State Dept. reports weekend terrorist attack on Camp Hurriya, Iraq
Monday, February 11, 2013 at 12:24PM Saddam Hussein, who supported MEK, had a hunting lodge at Camp Liberty, renamed Camp Hurriya. (Photo: U.S. Army)The State Dept. issued a formal announcement on Saturday, condemning the “vicious and senseless terrorist attack” at Camp Hurriya earlier that day. State said the attack killed 6 people and injured “dozens more.”
State said the government of Iraq would “promptly investigate the attack.”
Camp Hurriya was formerly Camp Liberty. Now the camp is used to house Iranian dissidents mostly belonging to a group called the People's Mujahedin of Iran.

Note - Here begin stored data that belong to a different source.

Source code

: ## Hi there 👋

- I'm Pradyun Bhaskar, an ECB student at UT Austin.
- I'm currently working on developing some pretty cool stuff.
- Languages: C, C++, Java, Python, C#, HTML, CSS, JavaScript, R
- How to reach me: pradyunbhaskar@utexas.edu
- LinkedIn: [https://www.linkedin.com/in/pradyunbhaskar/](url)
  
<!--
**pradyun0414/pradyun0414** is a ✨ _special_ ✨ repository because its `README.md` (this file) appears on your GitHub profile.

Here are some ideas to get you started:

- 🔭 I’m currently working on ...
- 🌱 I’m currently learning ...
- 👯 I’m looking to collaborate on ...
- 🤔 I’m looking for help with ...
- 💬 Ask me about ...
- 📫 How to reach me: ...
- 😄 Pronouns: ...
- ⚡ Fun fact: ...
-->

The current government of Iraq customarily considered that group to be a terrorist group, moving the members from Camp Ashraf to the present location in 2012. The U.S. no longer designates the group as a terrorist group; former Sec. of State Hillary Clinton urged the change.
Supporters of the group believe Ashraf, where the group had actually stayed for more than two decades after being exiled in France in 1981, was safer than Camp Hurriya.
CNN reported:
The group was put on the list of Foreign Terrorist Organizations, which includes more than 50 groups like al Qaeda and Hezbollah, in 1997 because of the killing of six Americans in Iran in the 1970s and an attempted attack against the Iranian mission to the United Nations in 1992.

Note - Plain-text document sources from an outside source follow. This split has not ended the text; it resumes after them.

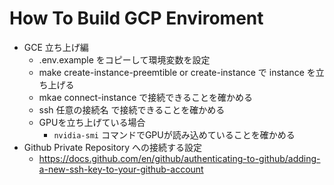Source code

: # How To Build GCP Enviroment

- GCE 立ち上げ編
  - .env.example をコピーして環境変数を設定
  - make create-instance-preemtible or create-instance で instance を立ち上げる
  - mkae connect-instance で接続できることを確かめる
  - ssh 任意の接続名 で接続できることを確かめる
  - GPUを立ち上げている場合
    - `nvidia-smi` コマンドでGPUが読み込めていることを確かめる
- Github Private Repository への接続する設定
  - https://docs.github.com/en/github/authenticating-to-github/adding-a-new-ssh-key-to-your-github-account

CNN also said the assault was a “rocket and mortar attack.”
State said:
We are consulting with the Government of Iraq and the United Nations Assistance Mission for Iraq (UNAMI) on the circumstances surrounding this tragedy, and we remain committed to assisting the Government of Iraq and UNAMI in their efforts to implement the December 25, 2011 agreement.
The People’s Mujahedin of Iran is the English name for the group traditionally called Mujahedeen-e-Khalq or MEK. The Council on Foreign Relations said Saddam Hussein supported the group with funds and arms:
The group publicly renounced terrorism in 2001 and has waged a sophisticated lobbying campaign in Washington to have its official status changed. The group was first designated as a terrorist organization by the Clinton administration. There is still controversy over delisting the group.